Data section:
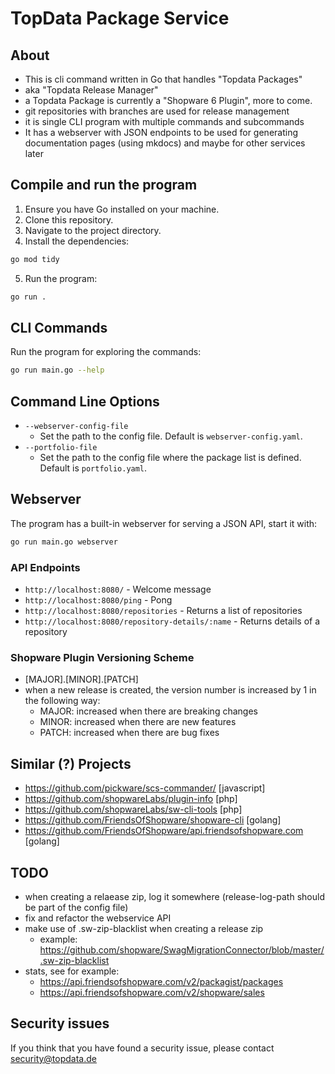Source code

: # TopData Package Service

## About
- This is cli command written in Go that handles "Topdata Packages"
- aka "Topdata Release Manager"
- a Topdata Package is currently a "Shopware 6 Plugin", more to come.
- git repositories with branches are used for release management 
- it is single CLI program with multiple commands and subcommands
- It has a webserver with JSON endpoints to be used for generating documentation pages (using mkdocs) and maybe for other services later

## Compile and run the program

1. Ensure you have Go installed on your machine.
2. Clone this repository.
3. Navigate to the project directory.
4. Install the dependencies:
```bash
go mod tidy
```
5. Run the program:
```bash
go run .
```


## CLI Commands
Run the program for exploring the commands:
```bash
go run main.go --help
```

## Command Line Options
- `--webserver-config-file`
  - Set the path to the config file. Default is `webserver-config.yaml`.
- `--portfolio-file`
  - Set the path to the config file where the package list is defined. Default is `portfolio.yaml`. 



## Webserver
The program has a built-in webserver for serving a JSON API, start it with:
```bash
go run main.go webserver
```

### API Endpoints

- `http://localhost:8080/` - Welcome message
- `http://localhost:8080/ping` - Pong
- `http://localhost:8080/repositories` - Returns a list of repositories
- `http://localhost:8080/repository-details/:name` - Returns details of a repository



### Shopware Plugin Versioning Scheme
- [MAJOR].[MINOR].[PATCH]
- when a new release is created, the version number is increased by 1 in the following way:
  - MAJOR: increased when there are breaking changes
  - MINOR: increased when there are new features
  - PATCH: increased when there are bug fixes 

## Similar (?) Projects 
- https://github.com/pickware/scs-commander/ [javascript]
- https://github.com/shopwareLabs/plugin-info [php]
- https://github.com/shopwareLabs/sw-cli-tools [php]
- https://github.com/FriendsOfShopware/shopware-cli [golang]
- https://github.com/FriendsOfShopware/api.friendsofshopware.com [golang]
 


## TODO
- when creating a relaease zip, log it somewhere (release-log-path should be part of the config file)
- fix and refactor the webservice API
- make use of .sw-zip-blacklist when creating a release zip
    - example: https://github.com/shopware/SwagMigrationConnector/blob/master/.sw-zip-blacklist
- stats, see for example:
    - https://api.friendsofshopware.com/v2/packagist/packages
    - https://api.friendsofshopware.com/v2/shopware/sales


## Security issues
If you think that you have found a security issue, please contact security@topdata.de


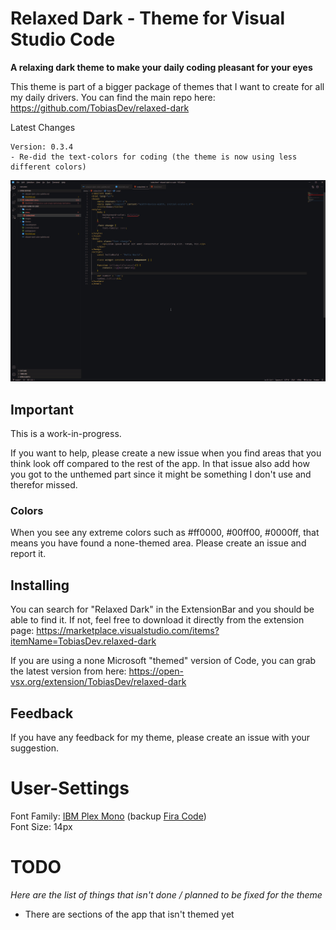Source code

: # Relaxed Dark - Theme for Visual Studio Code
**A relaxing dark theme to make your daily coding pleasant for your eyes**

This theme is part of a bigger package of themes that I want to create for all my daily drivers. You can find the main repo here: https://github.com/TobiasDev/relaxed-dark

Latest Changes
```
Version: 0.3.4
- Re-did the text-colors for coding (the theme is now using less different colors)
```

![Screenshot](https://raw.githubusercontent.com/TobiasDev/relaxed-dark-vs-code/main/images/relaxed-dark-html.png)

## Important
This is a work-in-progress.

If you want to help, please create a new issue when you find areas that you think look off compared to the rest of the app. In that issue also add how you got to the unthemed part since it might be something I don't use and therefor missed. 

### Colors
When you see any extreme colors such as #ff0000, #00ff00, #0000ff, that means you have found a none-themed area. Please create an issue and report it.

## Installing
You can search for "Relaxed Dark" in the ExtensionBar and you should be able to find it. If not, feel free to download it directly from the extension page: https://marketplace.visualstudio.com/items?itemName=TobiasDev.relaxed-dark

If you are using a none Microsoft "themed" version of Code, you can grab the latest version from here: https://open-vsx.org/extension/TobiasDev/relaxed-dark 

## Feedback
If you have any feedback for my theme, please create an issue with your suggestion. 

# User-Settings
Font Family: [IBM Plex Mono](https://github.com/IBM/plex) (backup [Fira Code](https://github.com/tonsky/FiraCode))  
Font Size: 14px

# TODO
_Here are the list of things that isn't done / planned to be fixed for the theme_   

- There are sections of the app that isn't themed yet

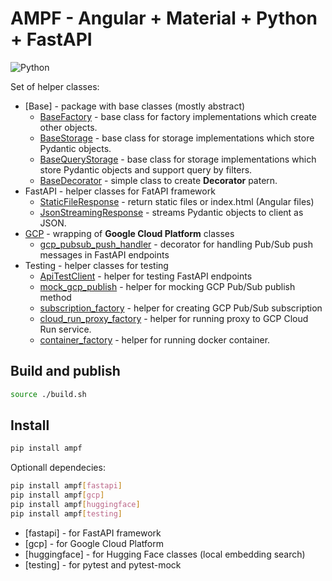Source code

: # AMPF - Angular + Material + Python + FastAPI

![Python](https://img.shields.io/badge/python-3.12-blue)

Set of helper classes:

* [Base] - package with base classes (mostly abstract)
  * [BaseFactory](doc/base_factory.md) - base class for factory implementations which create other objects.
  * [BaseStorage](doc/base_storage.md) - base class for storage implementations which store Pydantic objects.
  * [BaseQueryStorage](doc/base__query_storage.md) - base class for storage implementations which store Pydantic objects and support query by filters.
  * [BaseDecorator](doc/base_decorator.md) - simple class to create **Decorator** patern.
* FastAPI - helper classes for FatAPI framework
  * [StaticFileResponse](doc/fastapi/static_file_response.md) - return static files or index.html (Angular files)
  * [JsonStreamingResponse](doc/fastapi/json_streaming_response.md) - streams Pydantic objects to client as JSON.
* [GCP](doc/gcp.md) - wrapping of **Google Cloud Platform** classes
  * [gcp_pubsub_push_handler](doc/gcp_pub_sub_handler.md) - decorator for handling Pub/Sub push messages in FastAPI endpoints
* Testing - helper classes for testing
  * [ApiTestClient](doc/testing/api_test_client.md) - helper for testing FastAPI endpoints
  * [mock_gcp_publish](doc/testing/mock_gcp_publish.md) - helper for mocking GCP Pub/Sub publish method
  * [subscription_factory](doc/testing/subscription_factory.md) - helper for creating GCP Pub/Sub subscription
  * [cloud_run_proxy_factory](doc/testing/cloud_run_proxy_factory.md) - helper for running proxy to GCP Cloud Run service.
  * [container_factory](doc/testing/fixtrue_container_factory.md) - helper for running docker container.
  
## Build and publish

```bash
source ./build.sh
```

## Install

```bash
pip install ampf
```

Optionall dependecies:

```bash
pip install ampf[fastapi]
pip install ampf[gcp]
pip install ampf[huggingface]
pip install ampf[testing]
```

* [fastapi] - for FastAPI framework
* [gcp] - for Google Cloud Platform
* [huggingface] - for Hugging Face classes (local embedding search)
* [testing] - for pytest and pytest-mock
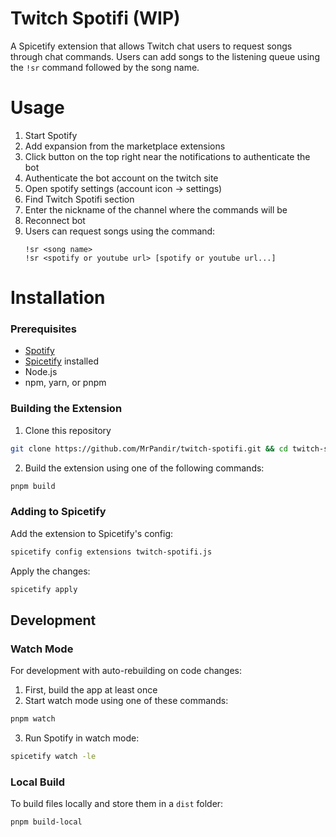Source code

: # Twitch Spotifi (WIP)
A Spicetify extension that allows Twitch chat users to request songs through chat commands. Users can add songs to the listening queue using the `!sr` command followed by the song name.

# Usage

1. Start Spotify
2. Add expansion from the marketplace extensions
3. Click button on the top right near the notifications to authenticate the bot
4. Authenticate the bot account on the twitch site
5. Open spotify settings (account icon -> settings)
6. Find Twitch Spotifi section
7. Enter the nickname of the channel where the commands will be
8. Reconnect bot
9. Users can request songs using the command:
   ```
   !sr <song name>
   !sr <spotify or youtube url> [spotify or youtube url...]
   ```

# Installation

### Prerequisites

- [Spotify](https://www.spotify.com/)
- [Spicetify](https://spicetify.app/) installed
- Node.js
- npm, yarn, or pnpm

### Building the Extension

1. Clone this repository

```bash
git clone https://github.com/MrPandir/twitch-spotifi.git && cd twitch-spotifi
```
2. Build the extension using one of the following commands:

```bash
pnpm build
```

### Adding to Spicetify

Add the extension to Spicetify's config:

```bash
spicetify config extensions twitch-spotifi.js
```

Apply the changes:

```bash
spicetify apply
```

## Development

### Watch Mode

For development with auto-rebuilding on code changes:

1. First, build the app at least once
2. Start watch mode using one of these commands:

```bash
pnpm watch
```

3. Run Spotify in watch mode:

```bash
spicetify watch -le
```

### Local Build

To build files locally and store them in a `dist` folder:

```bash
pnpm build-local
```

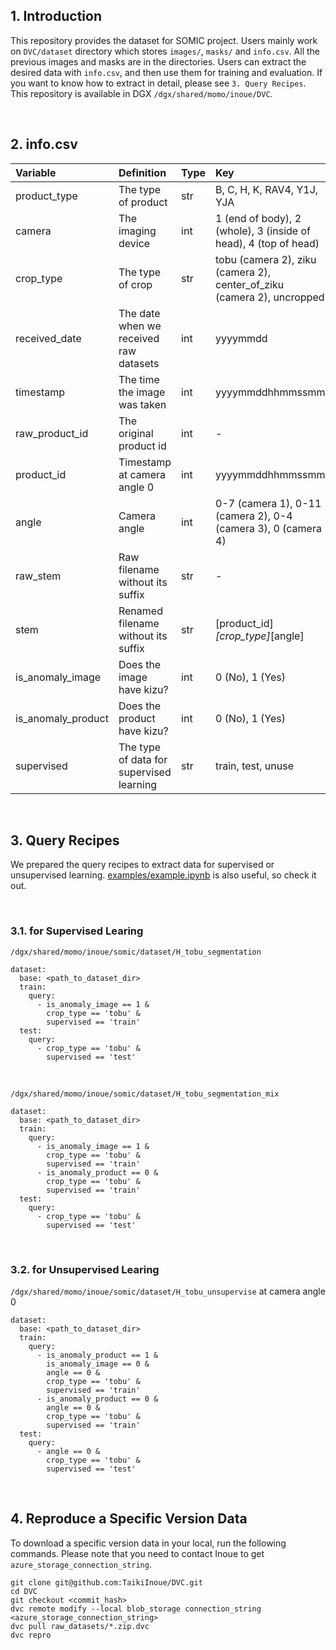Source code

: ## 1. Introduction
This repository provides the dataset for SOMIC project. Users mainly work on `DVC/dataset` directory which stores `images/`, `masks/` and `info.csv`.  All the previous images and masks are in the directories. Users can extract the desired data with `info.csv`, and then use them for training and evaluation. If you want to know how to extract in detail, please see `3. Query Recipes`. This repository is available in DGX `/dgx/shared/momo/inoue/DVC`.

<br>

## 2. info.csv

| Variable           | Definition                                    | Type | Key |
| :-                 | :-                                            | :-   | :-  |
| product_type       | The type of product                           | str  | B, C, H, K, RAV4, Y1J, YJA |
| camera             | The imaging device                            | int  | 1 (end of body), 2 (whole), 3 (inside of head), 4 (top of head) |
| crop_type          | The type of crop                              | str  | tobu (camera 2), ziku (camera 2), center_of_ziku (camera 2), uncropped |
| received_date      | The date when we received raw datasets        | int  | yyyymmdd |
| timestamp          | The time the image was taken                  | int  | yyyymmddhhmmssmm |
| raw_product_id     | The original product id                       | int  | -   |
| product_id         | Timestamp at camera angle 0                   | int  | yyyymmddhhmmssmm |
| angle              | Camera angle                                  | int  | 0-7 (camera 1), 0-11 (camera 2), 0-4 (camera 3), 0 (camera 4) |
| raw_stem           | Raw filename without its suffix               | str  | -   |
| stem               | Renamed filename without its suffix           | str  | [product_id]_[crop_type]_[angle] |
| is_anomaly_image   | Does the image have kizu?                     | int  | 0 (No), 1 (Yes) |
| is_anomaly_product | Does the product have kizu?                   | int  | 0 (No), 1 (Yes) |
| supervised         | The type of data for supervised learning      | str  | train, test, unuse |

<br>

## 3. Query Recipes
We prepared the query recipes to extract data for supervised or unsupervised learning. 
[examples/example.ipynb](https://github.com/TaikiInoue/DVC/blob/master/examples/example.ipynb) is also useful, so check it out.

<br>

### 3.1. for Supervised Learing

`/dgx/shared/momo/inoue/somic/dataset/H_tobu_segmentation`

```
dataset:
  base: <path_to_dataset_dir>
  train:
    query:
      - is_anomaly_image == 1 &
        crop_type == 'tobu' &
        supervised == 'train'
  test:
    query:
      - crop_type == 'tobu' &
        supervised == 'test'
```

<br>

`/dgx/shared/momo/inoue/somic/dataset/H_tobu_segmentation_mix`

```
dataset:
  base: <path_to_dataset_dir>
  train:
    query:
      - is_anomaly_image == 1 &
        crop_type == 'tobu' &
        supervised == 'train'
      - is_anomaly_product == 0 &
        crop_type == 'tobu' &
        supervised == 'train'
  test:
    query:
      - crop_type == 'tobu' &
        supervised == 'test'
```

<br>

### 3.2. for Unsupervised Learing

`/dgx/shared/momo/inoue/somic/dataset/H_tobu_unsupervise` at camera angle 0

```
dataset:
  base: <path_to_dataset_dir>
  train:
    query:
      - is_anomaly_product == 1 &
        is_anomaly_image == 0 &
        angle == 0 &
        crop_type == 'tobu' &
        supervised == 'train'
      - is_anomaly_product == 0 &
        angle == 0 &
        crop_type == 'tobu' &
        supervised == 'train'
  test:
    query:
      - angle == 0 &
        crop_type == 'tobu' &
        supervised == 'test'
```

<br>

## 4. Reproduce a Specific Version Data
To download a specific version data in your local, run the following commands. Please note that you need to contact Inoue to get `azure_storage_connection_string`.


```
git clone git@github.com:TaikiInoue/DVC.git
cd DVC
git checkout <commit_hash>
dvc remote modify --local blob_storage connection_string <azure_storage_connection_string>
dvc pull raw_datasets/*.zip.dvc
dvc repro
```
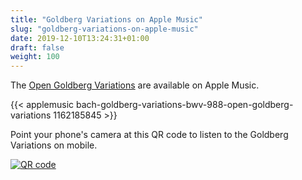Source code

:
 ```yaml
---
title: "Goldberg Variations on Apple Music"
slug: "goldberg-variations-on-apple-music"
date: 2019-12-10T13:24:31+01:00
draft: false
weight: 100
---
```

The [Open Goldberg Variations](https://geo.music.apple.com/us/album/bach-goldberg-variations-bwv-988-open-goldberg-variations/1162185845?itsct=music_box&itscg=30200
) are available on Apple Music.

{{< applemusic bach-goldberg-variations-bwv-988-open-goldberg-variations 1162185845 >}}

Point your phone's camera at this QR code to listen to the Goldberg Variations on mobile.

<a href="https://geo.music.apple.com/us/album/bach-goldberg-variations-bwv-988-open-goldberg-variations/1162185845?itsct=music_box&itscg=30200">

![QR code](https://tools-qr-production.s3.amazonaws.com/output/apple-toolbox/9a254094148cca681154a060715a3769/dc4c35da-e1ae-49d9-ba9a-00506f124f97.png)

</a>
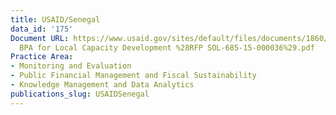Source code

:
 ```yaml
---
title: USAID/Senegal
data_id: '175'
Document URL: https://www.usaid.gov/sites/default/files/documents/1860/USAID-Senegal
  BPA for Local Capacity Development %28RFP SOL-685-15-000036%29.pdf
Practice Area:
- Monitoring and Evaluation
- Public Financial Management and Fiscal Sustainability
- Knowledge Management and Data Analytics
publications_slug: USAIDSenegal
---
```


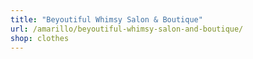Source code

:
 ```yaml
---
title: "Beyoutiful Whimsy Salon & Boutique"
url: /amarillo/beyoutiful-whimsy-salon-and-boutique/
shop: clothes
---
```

Problem to work on: Transcribe the listing above exactly, but only from the line with "Pub/Sub publish method" through the line with "For development with". Include both of those lines and omit the pictures.

Worked solution:
  * [mock_gcp_publish](doc/testing/mock_gcp_publish.md) - helper for mocking GCP Pub/Sub publish method
  * [subscription_factory](doc/testing/subscription_factory.md) - helper for creating GCP Pub/Sub subscription
  * [cloud_run_proxy_factory](doc/testing/cloud_run_proxy_factory.md) - helper for running proxy to GCP Cloud Run service.
  * [container_factory](doc/testing/fixtrue_container_factory.md) - helper for running docker container.
  
## Build and publish

```bash
source ./build.sh
```

## Install

```bash
pip install ampf
```

Optionall dependecies:

```bash
pip install ampf[fastapi]
pip install ampf[gcp]
pip install ampf[huggingface]
pip install ampf[testing]
```

* [fastapi] - for FastAPI framework
* [gcp] - for Google Cloud Platform
* [huggingface] - for Hugging Face classes (local embedding search)
* [testing] - for pytest and pytest-mock
Source code

: # Twitch Spotifi (WIP)
A Spicetify extension that allows Twitch chat users to request songs through chat commands. Users can add songs to the listening queue using the `!sr` command followed by the song name.

# Usage

1. Start Spotify
2. Add expansion from the marketplace extensions
3. Click button on the top right near the notifications to authenticate the bot
4. Authenticate the bot account on the twitch site
5. Open spotify settings (account icon -> settings)
6. Find Twitch Spotifi section
7. Enter the nickname of the channel where the commands will be
8. Reconnect bot
9. Users can request songs using the command:
   ```
   !sr <song name>
   !sr <spotify or youtube url> [spotify or youtube url...]
   ```

# Installation

### Prerequisites

- [Spotify](https://www.spotify.com/)
- [Spicetify](https://spicetify.app/) installed
- Node.js
- npm, yarn, or pnpm

### Building the Extension

1. Clone this repository

```bash
git clone https://github.com/MrPandir/twitch-spotifi.git && cd twitch-spotifi
```
2. Build the extension using one of the following commands:

```bash
pnpm build
```

### Adding to Spicetify

Add the extension to Spicetify's config:

```bash
spicetify config extensions twitch-spotifi.js
```

Apply the changes:

```bash
spicetify apply
```

## Development

### Watch Mode

For development with auto-rebuilding on code changes:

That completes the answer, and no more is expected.